If I open the (UTF-8) file with Notepad it is displayed correct. When I open it with Vim, the best thing I get is a black square where the Japanese character for katsu should be. Changing any of the settings for fileencoding or encoding does not make a difference.

Why is Vim giving me a black square where Notepad is displaying it without problems? If I copy the text from Vim with copy/paste to Notepad it is displayed correctly, indicating that the text is not corrupted but displayed wrong. But what setting(s) have influence on that?

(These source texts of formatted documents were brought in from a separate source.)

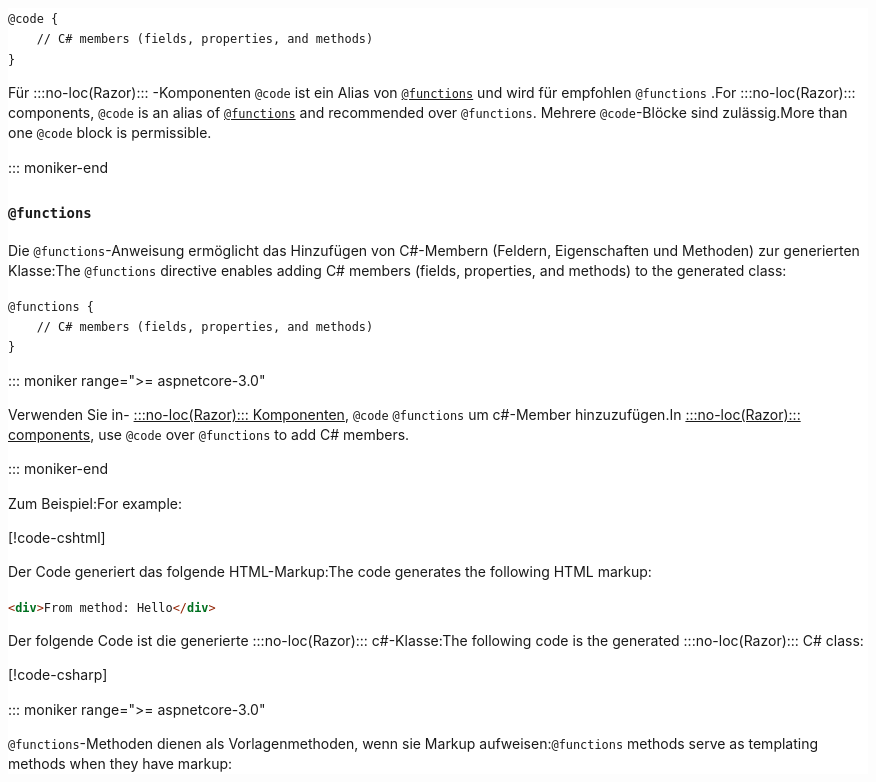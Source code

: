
 ```razor
@code {
    // C# members (fields, properties, and methods)
}
```

<span data-ttu-id="6423b-215">Für :::no-loc(Razor)::: -Komponenten `@code` ist ein Alias von [`@functions`](#functions) und wird für empfohlen `@functions` .</span><span class="sxs-lookup"><span data-stu-id="6423b-215">For :::no-loc(Razor)::: components, `@code` is an alias of [`@functions`](#functions) and recommended over `@functions`.</span></span> <span data-ttu-id="6423b-216">Mehrere `@code`-Blöcke sind zulässig.</span><span class="sxs-lookup"><span data-stu-id="6423b-216">More than one `@code` block is permissible.</span></span>

::: moniker-end

### `@functions`

<span data-ttu-id="6423b-217">Die `@functions`-Anweisung ermöglicht das Hinzufügen von C#-Membern (Feldern, Eigenschaften und Methoden) zur generierten Klasse:</span><span class="sxs-lookup"><span data-stu-id="6423b-217">The `@functions` directive enables adding C# members (fields, properties, and methods) to the generated class:</span></span>

```cshtml
@functions {
    // C# members (fields, properties, and methods)
}
```

::: moniker range=">= aspnetcore-3.0"

<span data-ttu-id="6423b-218">Verwenden Sie in- [ :::no-loc(Razor)::: Komponenten](xref:blazor/components/index), `@code` `@functions` um c#-Member hinzuzufügen.</span><span class="sxs-lookup"><span data-stu-id="6423b-218">In [:::no-loc(Razor)::: components](xref:blazor/components/index), use `@code` over `@functions` to add C# members.</span></span>

::: moniker-end

<span data-ttu-id="6423b-219">Zum Beispiel:</span><span class="sxs-lookup"><span data-stu-id="6423b-219">For example:</span></span>

[!code-cshtml[](razor/sample/Views/Home/Contact6.cshtml)]

<span data-ttu-id="6423b-220">Der Code generiert das folgende HTML-Markup:</span><span class="sxs-lookup"><span data-stu-id="6423b-220">The code generates the following HTML markup:</span></span>

```html
<div>From method: Hello</div>
```

<span data-ttu-id="6423b-221">Der folgende Code ist die generierte :::no-loc(Razor)::: c#-Klasse:</span><span class="sxs-lookup"><span data-stu-id="6423b-221">The following code is the generated :::no-loc(Razor)::: C# class:</span></span>

[!code-csharp[](razor/sample/Classes/Views_Home_Test_cshtml.cs?range=1-19)]

::: moniker range=">= aspnetcore-3.0"

<span data-ttu-id="6423b-222">`@functions`-Methoden dienen als Vorlagenmethoden, wenn sie Markup aufweisen:</span><span class="sxs-lookup"><span data-stu-id="6423b-222">`@functions` methods serve as templating methods when they have markup:</span></span>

Here is the relevant part of my _vimrc:

if has("multi_byte")
  set encoding=utf-8
  if &termencoding == ""
    let &termencoding = &encoding
  endif
  setglobal fileencoding=utf-8
  set fileencodings=ucs-bom,utf-8,latin1
endif

The actual settings when I open the file are:

encoding=utf-8
fileencoding=utf-8
termencoding=utf-8

My PC is running Windows 10, language is English (United States).

This is what the content of the file looks like after loading it in Vim and converting it to hex:

0000000: efbb bf46 726f 6d20 4a61 7061 6e65 7365  ...From Japanese
0000010: 20e5 8b9d 2028 6b61 7473 7529 206d 6561   ... (katsu) mea
0000020: 6e69 6e67 2022 7669 6374 6f72 7922 0d0a  ning "victory"..

The first to bytes is the Microsoft BOM magic, the rest is just like ASCII except for the second, third and fourth byte on the second line, which must represent the non-ASCII character somehow.


Solution

  • There are two steps to make Vim successfully display a UTF-8 character:

    1. File encoding. You've correctly identified that this is controlled by the 'encoding' and 'fileencodings' options. Once you've properly set this up (which you can verify via :setlocal filenencoding?, or the ga command on a known character, or at least by checking that each character is represented by a single cell, not its constituent byte values), there's:
    2. Character display. That is, you need to use a font that contains the UTF-8 glyphs. UTF-8 is large; most fonts don't contain all glyphs. In my experience, that's less of a problem on Linux, which seems to have some automatic fallbacks built in. But on Windows, you need to have a proper font installed and configured (gVim: in guifont).

    For example, to properly display Japanese Kanji characters, you need to install the far eastern language support in Windows, and then

    :set guifont=MS_Gothic:h12:cSHIFTJIS